Sarı serum talepleri ve yaşanabilecek alerjik durumlara ait konuşan Doç. Dr. Süleyman, “Gereksiz yere gereksiz endikasyonla yapılan her şeyin bir komplikasyonu görülür, burada da bunu görüyoruz. Endikasyonu olmadan bir sürü sıvıyı karıştırarak vermek maalesef bunlar birbiriyle geçimsiz olabiliyor, anafilaksi sonuçta hayatı tehdit edici bir şey, önemli sistemik bir tepki ve mevt riski yapacak bir şey. Hekimlerinin uygun gördüğü halde tedaviyi almaları ve bunun için de hastalarımızın ısrarcı olmaması gerekiyor. Alerji düşündürecek şikayetleri varsa öksürüğü, nefes darlığı, hırıltısı varsa, koşup oynamakla kolay yoruluyorsa çocuk astım olabilir, burunda kaşıntı, tıkanma, hapşırıklar, uyku bozukluğu varsa alerjik rinit olabilir, döküntüleri varsa bir egzema olabilir. Bu bulguları varsa bir alerji immünoloji uzmanına başvursunlar ve uzmanın direktifleri doğrultusunda hareket etsinler. Onun dışında çocuklarını sağlıklı beslesinler, spor yapmaya itina göstersinler, erken saatlerde yatırıp erken kalksın hastalarımız” diye konuştu.
“Astım ve başka alerjik hastalıkların bariz olarak arttığını görüyoruz”
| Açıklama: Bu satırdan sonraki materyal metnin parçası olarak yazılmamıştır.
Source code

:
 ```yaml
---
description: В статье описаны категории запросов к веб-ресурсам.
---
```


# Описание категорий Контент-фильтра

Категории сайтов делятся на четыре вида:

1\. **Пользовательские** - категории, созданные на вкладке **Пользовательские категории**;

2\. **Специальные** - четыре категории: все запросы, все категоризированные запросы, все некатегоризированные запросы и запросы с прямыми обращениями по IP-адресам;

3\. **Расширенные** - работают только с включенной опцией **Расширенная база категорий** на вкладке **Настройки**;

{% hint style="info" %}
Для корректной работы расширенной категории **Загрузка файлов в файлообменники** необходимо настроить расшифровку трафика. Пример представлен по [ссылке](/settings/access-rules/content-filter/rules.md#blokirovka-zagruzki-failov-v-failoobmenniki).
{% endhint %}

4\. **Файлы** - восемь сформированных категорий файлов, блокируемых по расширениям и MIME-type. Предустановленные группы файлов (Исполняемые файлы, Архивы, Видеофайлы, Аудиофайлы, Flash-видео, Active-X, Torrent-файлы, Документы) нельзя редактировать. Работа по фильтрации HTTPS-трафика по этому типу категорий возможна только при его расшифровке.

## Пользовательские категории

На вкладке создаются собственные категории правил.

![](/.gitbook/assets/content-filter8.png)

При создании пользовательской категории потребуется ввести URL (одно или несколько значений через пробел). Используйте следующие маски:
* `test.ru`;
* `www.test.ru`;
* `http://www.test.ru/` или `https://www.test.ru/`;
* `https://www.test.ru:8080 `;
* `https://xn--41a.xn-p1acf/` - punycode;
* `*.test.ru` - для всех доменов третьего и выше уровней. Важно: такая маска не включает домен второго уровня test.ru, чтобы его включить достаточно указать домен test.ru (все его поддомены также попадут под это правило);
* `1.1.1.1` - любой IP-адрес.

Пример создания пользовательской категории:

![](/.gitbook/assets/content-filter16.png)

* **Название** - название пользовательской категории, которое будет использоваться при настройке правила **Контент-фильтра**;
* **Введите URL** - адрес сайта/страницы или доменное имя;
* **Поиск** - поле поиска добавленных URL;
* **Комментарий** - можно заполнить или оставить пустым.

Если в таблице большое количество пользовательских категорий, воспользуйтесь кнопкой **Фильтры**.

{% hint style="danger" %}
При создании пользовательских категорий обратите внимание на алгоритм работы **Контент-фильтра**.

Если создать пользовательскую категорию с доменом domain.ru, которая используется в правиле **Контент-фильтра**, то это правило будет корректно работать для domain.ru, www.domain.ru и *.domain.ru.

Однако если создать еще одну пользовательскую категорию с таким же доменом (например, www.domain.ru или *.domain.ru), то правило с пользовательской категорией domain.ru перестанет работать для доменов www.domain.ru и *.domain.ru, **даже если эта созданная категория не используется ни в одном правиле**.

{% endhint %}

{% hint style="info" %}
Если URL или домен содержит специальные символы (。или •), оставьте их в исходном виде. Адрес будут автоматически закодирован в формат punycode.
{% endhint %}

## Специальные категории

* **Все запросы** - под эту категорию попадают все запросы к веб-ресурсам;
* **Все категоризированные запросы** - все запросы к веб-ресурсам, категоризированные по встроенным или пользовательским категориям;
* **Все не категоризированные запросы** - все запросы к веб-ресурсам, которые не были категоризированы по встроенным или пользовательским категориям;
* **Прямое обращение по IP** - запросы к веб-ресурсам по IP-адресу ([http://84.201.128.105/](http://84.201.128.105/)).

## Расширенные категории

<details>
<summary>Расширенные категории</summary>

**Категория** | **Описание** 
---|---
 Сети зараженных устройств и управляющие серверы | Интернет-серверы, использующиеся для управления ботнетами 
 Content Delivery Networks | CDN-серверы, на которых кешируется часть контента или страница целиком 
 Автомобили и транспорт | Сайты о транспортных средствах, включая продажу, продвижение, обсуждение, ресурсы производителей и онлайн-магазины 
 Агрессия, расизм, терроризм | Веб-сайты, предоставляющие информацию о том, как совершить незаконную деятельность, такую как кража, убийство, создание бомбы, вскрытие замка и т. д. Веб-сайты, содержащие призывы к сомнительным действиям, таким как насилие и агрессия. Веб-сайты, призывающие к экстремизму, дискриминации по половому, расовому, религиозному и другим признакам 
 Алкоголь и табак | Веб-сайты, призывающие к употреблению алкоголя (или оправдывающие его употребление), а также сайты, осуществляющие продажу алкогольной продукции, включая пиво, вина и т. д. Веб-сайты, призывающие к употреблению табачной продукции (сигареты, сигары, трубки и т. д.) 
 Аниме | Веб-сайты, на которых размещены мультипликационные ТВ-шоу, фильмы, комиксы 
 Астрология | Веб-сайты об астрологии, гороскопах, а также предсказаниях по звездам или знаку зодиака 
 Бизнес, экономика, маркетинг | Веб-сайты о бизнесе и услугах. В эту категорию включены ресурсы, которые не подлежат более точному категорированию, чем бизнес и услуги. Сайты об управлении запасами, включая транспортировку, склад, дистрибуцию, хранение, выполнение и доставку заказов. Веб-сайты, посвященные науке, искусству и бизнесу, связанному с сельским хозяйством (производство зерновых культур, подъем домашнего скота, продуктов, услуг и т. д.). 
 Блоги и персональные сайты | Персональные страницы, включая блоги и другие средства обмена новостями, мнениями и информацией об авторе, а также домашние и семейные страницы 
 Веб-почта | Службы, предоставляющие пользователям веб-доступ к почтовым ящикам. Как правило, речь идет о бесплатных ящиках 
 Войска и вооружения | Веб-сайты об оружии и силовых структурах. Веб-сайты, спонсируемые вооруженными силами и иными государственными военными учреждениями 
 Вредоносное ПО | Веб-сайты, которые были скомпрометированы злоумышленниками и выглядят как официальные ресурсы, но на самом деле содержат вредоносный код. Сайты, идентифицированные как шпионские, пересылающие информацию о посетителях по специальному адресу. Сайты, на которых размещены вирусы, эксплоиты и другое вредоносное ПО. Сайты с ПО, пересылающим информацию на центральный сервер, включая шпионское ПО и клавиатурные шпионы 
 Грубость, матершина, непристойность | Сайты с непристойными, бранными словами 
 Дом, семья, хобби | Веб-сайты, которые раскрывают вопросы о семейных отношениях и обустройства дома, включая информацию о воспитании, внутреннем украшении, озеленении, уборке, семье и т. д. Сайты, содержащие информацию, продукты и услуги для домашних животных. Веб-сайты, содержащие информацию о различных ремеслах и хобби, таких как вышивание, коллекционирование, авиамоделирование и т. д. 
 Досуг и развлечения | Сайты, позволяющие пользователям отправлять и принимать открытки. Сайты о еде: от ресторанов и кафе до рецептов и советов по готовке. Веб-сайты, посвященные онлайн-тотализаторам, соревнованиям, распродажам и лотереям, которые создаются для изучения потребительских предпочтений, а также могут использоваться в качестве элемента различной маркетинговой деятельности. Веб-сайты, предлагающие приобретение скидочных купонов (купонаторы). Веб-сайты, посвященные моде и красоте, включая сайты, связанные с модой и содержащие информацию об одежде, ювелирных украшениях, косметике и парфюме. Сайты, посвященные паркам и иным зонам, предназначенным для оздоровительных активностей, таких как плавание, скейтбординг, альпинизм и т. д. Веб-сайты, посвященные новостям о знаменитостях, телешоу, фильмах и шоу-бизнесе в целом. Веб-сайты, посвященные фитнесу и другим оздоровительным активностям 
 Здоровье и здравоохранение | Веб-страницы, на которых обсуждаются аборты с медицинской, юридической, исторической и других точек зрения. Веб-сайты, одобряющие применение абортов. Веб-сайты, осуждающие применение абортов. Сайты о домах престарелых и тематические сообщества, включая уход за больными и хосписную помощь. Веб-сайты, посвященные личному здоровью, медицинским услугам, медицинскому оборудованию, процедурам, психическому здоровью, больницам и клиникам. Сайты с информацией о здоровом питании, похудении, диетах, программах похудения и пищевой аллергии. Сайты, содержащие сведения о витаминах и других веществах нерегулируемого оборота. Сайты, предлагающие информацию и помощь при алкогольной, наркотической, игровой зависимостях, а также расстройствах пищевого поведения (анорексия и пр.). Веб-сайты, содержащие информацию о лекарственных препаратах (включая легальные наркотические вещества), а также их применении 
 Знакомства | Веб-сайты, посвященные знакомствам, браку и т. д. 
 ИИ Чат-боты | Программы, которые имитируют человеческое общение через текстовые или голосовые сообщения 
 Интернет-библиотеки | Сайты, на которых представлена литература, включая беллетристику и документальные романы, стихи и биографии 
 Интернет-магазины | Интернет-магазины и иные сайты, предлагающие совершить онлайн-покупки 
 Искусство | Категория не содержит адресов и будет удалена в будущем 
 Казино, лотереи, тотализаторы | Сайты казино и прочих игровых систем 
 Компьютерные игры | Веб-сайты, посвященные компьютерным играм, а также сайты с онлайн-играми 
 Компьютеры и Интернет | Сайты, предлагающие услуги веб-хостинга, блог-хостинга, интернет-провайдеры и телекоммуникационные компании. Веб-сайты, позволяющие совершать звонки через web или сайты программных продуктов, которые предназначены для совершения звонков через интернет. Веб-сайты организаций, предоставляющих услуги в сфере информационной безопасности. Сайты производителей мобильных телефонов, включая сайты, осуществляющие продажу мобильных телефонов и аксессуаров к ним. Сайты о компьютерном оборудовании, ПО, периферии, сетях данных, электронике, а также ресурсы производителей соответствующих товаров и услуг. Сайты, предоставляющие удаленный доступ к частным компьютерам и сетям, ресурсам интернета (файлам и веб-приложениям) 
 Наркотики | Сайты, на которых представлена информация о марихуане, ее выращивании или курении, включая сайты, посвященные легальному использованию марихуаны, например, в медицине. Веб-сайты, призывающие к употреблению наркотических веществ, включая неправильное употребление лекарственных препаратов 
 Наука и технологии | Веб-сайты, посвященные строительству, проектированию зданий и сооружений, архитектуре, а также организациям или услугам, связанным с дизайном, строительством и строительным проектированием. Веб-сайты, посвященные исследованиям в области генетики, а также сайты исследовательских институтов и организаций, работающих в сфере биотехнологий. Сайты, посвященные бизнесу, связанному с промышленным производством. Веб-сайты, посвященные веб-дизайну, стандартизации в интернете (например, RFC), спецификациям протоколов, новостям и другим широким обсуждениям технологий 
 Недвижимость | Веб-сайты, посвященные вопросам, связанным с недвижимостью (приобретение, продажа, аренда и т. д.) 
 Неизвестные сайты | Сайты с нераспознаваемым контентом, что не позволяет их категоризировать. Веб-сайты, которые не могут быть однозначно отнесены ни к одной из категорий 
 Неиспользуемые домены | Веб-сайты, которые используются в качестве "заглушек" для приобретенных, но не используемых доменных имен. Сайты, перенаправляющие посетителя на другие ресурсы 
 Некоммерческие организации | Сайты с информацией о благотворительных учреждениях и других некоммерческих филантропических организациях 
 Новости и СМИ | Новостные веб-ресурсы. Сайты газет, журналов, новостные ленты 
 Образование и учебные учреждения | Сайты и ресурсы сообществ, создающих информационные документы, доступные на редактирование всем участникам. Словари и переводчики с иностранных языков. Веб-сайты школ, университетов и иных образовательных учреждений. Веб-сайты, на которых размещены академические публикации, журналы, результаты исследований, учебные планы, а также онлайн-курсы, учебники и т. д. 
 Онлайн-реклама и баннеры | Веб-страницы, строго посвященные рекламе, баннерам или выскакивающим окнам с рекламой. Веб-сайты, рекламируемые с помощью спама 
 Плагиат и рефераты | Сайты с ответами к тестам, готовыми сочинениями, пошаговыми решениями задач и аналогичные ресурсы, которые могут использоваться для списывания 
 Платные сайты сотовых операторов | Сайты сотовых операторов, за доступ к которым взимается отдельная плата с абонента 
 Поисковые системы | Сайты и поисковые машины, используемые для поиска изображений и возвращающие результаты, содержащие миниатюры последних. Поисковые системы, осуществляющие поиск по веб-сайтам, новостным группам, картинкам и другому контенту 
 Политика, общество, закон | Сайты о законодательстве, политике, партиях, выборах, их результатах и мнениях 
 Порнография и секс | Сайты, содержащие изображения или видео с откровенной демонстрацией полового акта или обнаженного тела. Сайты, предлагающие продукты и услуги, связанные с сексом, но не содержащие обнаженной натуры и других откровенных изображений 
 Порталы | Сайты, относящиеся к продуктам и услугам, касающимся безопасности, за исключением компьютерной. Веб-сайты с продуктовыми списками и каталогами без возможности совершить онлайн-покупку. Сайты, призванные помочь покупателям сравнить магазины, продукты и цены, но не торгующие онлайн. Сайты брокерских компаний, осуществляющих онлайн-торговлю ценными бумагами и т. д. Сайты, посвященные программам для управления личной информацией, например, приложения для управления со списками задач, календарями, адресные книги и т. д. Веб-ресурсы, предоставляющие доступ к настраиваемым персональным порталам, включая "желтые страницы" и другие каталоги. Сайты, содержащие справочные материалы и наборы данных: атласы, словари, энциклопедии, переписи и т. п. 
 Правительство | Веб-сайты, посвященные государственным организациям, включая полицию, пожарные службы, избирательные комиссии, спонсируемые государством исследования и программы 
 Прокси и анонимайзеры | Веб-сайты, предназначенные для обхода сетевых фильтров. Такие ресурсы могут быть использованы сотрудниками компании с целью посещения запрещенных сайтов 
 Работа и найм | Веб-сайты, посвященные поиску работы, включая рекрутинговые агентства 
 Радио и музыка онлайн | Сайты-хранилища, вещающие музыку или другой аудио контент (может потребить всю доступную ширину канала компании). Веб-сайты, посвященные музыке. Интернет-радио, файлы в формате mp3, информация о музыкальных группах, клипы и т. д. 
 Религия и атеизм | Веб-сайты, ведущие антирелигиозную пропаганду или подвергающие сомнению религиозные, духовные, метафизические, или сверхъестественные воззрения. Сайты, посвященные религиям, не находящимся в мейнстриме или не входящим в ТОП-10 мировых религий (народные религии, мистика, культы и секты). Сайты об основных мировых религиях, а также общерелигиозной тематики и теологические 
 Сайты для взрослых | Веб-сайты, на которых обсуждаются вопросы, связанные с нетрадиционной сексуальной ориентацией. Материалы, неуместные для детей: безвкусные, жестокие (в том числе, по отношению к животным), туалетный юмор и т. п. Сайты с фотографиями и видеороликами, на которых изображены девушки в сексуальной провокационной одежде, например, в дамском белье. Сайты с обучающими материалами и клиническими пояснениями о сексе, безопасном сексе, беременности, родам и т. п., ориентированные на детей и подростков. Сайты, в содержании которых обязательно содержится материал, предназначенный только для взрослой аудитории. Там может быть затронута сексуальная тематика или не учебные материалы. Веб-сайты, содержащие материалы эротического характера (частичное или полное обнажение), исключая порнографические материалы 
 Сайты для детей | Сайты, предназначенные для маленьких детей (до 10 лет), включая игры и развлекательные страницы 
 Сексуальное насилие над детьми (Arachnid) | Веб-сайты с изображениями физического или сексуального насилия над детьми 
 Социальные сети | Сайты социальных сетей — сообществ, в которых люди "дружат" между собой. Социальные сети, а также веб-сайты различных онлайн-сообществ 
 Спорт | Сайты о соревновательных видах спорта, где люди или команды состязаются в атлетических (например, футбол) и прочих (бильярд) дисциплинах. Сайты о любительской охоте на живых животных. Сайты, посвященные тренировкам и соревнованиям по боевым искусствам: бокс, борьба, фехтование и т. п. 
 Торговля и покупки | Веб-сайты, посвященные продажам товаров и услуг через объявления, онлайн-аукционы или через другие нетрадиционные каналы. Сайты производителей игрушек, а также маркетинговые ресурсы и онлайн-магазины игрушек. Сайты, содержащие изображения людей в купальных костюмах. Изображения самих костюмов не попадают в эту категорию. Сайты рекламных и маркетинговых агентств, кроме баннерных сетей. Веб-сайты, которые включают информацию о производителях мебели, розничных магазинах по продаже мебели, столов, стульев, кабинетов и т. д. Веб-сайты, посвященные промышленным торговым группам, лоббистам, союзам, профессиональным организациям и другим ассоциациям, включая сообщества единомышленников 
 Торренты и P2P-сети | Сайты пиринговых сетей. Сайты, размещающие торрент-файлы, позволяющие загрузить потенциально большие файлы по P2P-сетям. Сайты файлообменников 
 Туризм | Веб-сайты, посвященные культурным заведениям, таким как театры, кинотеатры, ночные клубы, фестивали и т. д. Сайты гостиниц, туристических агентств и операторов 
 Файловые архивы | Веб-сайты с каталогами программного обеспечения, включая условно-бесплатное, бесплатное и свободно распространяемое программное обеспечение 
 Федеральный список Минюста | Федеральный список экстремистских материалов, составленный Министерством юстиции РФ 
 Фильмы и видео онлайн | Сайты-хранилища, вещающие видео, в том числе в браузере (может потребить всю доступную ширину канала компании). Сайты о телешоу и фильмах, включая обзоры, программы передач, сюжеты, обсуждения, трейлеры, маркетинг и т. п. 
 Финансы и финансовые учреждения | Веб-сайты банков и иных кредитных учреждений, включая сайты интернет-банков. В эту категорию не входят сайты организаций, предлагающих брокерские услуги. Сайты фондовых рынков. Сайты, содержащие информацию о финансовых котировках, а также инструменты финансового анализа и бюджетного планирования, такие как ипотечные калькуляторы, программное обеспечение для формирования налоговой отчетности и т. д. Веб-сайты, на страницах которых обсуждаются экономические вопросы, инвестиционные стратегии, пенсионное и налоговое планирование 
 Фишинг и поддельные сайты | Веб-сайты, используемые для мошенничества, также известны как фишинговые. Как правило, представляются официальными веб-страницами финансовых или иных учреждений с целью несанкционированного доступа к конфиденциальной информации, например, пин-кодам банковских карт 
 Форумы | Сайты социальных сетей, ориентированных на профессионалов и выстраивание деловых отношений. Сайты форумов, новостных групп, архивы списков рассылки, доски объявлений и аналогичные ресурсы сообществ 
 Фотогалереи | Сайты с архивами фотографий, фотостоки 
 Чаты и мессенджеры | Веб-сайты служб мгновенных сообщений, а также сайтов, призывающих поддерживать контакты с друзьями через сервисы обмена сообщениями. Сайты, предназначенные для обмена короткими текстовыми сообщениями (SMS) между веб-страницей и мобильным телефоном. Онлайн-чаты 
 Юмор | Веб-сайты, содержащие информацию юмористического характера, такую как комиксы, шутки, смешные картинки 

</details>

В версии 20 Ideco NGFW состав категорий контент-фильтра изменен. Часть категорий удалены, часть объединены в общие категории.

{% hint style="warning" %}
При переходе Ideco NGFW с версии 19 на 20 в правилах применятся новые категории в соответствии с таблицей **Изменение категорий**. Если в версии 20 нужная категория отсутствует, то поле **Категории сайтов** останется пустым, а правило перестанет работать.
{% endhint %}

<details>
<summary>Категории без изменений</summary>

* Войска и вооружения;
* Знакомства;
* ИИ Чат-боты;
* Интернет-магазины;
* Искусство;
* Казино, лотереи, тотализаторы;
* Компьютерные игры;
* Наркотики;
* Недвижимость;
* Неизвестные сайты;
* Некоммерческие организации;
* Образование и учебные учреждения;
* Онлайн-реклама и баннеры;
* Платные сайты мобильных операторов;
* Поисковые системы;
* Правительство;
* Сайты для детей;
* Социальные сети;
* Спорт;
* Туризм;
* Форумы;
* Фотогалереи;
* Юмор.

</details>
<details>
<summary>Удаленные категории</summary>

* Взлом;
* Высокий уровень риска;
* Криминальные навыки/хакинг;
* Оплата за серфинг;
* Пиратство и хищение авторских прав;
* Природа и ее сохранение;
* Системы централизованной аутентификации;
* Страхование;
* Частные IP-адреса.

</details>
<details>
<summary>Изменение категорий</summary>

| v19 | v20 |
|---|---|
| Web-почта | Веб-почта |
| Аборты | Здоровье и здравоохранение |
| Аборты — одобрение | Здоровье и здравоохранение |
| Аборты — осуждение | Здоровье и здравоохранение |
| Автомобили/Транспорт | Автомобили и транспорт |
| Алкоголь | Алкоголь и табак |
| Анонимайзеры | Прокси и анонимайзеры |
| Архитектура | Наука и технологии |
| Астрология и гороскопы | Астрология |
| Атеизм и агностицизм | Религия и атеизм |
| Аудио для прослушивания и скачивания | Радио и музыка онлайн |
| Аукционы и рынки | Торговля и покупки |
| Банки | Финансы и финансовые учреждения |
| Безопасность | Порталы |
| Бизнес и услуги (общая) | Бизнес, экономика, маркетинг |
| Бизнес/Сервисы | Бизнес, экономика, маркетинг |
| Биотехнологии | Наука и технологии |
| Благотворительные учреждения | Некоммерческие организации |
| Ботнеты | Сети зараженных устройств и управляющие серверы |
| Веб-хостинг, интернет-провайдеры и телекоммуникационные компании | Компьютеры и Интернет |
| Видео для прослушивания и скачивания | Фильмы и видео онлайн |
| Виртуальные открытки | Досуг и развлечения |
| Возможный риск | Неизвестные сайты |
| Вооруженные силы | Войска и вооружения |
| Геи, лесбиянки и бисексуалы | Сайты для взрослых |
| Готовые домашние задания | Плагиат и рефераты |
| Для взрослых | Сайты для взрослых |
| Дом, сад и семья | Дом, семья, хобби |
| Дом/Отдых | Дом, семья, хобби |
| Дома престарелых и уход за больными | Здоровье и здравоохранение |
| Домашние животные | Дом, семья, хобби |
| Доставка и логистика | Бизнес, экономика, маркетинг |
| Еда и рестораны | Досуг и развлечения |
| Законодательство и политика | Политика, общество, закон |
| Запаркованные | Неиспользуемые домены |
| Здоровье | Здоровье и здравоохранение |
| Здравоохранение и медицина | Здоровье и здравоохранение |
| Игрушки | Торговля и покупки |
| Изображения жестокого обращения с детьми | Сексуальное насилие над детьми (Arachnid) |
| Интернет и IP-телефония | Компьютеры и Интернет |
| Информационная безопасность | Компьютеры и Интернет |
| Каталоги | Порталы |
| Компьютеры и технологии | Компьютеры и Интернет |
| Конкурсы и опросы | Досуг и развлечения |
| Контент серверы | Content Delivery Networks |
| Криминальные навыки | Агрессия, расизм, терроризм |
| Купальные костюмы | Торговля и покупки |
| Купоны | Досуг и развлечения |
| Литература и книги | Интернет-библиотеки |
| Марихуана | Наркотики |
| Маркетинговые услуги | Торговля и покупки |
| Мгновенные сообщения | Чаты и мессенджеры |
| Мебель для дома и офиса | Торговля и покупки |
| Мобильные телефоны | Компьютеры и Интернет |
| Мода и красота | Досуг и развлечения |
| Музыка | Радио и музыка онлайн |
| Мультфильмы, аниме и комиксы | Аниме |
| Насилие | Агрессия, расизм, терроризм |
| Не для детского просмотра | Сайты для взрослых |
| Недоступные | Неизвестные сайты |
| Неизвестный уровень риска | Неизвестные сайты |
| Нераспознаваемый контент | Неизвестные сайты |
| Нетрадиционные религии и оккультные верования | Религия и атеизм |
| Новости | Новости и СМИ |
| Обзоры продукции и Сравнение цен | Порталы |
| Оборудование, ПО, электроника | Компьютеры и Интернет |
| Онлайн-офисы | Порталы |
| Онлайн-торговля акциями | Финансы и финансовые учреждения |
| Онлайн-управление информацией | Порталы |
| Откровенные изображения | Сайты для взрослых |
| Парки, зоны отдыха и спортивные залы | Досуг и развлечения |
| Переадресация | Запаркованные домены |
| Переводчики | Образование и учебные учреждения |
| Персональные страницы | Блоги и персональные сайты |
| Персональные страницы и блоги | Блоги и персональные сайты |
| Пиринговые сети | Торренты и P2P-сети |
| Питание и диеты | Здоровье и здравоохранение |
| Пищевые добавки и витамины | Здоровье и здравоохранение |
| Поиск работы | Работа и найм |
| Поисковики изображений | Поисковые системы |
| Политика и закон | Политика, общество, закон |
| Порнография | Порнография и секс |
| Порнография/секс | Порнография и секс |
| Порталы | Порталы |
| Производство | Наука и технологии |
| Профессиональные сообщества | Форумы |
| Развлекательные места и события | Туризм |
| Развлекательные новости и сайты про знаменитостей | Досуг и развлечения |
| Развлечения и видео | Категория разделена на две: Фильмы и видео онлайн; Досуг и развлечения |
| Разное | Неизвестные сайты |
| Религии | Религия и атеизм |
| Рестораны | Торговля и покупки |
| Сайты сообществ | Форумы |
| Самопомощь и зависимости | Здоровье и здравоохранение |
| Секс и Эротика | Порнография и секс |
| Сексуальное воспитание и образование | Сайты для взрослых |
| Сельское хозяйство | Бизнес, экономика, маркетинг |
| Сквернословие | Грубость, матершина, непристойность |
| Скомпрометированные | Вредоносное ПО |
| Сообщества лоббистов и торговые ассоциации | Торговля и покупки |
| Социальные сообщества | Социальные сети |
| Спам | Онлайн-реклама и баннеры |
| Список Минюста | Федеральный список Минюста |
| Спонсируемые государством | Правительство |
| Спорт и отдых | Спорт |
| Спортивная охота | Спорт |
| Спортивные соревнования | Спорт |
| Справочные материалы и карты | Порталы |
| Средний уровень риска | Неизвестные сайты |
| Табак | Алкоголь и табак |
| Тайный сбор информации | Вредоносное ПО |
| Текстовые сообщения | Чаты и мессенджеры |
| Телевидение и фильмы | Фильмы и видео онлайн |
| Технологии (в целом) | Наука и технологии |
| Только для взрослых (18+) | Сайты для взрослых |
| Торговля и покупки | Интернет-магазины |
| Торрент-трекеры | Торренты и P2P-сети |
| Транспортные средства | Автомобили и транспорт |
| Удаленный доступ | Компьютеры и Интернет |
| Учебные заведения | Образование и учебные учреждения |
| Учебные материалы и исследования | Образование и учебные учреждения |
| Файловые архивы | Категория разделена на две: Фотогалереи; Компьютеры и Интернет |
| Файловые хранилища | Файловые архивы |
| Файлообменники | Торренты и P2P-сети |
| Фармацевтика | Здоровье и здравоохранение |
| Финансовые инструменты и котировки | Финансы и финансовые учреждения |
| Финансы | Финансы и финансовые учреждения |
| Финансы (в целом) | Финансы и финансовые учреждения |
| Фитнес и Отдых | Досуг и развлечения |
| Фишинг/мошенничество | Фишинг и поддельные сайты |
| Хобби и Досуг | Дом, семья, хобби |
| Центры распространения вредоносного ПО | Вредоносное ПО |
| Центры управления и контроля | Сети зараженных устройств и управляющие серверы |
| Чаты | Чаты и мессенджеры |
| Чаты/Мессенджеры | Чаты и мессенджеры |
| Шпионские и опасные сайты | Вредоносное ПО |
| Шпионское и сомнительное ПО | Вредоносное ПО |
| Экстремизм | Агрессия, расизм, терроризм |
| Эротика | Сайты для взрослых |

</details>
Yaşanılan şartlar, tüketilen eserlerin alerjik süreçlere tesir ettiğini söz eden Çocuk İmmünolojisi ve Alerji Hastalıkları Uzmanı Prof. Dr. Himmet Haluk Akar, “Artık köylerde yaşamıyoruz, kentlere gerçek göçler başladı, daha fazla gerilim altındayız ve yediğimiz, içtiğimiz şeylerin de doğallıktan uzaklaştığını görüyoruz. Bunlar da tabi bedenimizde birçok şeyi değiştiriyor. Astım ve başka alerjik hastalıkların da besbelli olarak arttığını görüyoruz. 90’lı yıllardan itibaren de besin alerjilerinin pikini yaşıyoruz. Fizikî aktiviteyi bıraktık, bu türlü olunca besin alerjilerinin sahiden arttığını görüyoruz. Alerjiye sebep olan bir sürü besinimiz var, 8 tanesi bizim açımızdan kıymetli. Besin alerjilerinde süt ve yumurta her vakit 1 numara, onun dışında fındık, fıstık, soya, kabuklu deniz eserleri, balık ve buna emsal 8-9 eser, tüm alerjilerin yüzde 90-95’ini oluşturuyor. Beşerler diyetimize sahip çıksınlar, Akdeniz diyeti bu manada son derece kollayıcı. Hareketli olmak, spor yapmak her vakit alerjiden olduğu üzere öbür bulaşıcı olmayan hastalıklardan da koruyor” dedi.